PROBLEM REQUIREMENTS. Wherever "usage" appears in a line of the records below, count that line, and report only the number.

-- DATASET ENTRIES follows --

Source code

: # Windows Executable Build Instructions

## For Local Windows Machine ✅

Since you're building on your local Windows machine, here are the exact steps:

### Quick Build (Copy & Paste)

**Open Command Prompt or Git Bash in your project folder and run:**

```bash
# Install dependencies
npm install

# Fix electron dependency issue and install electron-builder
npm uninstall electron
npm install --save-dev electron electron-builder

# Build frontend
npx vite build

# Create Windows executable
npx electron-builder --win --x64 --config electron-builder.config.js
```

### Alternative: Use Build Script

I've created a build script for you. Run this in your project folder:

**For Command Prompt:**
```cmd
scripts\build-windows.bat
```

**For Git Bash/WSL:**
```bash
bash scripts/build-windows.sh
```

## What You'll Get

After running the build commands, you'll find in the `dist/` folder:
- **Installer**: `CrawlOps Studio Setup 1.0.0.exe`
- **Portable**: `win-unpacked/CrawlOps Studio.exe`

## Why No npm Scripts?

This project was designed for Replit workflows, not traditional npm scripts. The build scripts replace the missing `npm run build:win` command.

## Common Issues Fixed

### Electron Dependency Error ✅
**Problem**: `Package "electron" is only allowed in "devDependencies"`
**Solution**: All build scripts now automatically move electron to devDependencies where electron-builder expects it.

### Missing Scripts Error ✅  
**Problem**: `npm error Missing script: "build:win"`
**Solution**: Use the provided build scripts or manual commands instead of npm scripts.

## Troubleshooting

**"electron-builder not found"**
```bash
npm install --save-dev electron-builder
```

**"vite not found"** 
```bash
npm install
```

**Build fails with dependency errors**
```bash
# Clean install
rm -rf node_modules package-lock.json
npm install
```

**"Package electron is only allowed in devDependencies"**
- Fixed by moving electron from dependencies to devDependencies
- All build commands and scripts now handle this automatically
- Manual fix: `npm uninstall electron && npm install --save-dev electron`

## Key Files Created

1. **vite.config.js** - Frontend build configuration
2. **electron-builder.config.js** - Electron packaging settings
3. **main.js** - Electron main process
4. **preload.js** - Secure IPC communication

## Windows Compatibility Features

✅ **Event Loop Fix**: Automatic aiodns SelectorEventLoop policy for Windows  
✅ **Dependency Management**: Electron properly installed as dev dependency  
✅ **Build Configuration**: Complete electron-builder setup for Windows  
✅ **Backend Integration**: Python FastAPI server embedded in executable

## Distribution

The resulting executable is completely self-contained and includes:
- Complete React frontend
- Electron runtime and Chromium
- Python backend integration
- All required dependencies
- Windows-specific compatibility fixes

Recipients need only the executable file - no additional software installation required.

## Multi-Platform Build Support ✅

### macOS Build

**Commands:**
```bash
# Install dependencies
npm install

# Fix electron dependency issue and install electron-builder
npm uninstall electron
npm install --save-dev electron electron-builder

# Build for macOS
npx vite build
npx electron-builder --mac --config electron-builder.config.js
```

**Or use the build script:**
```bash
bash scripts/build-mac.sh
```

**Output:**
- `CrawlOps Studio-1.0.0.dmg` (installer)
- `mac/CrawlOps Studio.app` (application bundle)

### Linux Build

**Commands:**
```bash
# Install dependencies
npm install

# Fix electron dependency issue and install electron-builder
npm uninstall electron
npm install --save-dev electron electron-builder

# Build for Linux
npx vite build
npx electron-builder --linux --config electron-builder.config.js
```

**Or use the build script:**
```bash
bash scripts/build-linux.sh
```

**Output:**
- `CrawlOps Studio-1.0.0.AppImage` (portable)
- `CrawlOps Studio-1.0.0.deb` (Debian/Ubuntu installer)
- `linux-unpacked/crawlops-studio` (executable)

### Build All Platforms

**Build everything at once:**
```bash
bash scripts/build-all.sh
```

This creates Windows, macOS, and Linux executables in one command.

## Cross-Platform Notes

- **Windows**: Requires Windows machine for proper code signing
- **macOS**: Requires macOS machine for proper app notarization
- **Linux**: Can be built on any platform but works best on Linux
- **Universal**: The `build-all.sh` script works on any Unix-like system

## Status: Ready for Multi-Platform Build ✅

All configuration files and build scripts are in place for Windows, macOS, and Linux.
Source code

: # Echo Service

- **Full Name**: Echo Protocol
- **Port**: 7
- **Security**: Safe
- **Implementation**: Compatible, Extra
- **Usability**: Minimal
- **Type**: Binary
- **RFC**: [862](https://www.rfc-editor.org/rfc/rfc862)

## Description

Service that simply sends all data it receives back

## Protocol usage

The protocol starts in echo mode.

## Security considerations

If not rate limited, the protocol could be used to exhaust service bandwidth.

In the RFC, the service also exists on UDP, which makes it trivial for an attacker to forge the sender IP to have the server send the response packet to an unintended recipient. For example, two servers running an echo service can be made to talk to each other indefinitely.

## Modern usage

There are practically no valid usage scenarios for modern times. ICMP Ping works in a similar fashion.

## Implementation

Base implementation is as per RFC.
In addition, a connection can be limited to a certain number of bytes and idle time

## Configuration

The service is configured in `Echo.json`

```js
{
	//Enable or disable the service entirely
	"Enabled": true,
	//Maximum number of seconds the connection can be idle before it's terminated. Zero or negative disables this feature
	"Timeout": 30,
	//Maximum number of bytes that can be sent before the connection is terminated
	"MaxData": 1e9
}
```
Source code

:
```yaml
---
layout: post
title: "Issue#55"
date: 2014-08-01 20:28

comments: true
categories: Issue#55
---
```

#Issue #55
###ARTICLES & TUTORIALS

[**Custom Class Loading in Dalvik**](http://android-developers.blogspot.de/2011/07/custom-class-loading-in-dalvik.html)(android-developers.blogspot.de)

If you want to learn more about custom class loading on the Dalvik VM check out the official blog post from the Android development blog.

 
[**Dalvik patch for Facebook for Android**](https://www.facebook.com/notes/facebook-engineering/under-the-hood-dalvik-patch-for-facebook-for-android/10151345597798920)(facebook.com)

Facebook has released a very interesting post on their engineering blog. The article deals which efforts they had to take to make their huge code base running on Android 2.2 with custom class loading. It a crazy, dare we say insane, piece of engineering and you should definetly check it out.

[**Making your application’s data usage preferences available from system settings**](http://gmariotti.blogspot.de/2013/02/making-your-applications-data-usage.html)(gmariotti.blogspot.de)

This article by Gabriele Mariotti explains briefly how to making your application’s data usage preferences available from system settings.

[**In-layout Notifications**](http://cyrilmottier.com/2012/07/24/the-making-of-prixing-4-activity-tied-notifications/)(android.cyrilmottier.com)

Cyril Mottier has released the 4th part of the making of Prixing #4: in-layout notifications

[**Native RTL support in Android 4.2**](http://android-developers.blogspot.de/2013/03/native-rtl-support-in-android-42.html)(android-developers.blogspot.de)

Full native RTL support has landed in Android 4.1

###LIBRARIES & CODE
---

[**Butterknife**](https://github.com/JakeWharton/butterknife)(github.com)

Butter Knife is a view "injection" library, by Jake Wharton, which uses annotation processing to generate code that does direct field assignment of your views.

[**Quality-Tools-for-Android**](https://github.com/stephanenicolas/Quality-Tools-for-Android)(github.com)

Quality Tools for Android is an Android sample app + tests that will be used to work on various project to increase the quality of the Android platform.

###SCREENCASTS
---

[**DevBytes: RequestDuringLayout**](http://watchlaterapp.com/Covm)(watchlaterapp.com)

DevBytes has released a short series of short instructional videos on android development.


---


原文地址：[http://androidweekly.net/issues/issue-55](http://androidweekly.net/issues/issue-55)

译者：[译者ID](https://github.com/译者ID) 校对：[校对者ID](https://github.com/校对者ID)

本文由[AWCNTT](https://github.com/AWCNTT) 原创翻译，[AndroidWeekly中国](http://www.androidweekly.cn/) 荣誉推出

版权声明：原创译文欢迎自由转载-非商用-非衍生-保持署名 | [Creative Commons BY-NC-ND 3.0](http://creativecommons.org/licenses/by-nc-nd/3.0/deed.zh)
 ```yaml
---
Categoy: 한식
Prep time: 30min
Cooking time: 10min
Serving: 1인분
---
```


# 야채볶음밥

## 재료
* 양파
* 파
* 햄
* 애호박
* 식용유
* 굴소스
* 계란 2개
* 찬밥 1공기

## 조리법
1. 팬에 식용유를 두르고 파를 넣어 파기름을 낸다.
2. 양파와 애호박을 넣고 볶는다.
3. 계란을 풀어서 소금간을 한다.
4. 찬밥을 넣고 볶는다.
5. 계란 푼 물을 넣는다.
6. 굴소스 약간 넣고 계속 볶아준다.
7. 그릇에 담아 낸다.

-- DATASET ENTRIES concluded --
-- DATASET ENTRIES follows --

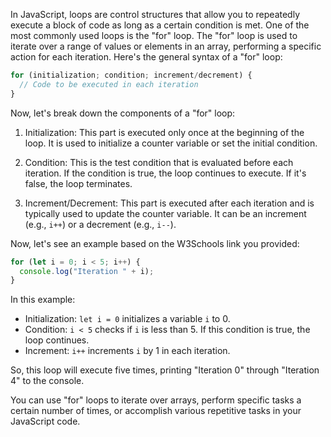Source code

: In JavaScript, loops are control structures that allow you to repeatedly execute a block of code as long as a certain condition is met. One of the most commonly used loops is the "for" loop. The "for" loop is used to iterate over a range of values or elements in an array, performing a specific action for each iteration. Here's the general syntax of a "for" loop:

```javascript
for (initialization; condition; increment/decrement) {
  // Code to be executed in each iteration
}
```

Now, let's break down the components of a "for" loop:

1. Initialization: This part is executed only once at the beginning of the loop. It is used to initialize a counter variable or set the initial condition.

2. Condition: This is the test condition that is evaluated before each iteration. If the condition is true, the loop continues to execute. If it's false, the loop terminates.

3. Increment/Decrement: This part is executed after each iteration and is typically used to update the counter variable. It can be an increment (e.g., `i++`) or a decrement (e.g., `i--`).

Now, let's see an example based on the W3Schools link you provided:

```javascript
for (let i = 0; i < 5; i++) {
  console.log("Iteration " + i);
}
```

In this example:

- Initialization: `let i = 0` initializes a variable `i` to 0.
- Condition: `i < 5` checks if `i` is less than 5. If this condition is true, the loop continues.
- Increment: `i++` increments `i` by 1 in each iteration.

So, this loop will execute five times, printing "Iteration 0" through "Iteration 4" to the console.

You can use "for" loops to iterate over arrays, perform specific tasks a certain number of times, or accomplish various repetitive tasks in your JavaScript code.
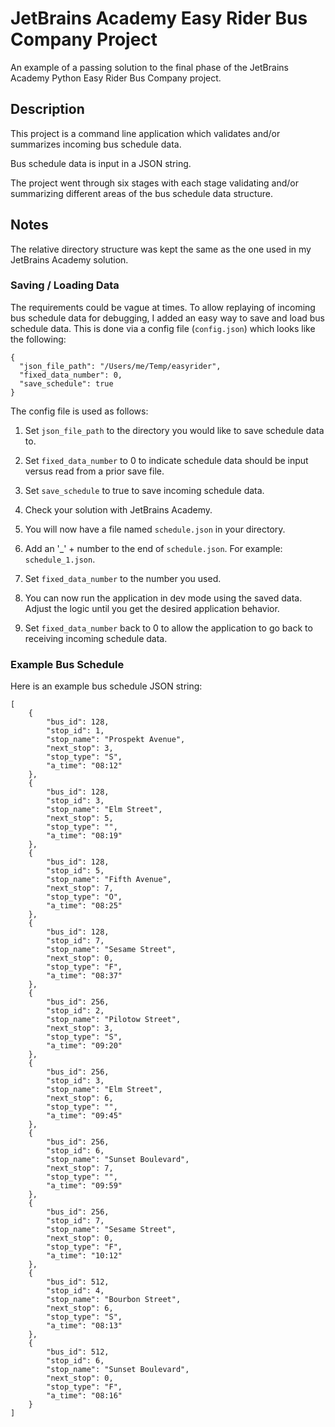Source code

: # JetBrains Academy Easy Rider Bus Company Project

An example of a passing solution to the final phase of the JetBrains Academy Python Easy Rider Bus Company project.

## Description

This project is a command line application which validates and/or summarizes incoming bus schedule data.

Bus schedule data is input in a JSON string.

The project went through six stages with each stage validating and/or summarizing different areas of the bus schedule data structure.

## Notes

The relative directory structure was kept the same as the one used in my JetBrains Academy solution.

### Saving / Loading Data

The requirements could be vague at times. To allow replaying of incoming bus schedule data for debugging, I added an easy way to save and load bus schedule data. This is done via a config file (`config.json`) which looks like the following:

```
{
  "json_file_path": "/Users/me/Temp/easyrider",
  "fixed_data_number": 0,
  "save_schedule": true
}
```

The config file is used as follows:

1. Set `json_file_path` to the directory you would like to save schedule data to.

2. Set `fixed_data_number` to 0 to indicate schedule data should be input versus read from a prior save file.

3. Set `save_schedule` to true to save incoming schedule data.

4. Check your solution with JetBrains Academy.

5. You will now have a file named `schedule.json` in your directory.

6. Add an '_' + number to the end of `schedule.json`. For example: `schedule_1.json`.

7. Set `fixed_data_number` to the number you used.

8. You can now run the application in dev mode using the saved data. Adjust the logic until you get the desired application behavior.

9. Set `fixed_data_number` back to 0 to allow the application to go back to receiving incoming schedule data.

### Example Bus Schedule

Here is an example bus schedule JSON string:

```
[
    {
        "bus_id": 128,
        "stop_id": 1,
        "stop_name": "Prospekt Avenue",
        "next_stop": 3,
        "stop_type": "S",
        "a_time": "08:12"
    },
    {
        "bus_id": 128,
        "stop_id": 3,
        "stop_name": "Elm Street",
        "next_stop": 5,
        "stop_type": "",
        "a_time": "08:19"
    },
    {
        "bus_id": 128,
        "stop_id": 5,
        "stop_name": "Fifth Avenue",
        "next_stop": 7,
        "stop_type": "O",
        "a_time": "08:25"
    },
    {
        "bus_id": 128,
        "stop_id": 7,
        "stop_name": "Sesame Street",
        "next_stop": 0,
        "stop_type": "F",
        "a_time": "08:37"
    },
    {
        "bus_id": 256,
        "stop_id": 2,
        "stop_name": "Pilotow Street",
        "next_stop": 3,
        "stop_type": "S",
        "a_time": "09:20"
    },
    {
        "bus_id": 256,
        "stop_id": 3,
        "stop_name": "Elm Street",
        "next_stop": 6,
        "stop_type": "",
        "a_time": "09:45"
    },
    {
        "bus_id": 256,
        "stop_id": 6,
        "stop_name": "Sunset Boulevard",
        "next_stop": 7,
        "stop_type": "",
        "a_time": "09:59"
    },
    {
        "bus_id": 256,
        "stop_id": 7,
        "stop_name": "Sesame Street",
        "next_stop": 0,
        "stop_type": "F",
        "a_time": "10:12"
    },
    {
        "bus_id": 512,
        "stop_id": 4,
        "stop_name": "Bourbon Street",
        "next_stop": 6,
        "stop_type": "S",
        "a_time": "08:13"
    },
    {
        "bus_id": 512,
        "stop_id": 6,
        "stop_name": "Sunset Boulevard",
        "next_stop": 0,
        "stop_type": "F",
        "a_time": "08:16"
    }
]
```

-- DATASET ENTRIES concluded --

TASK SOLUTION. 5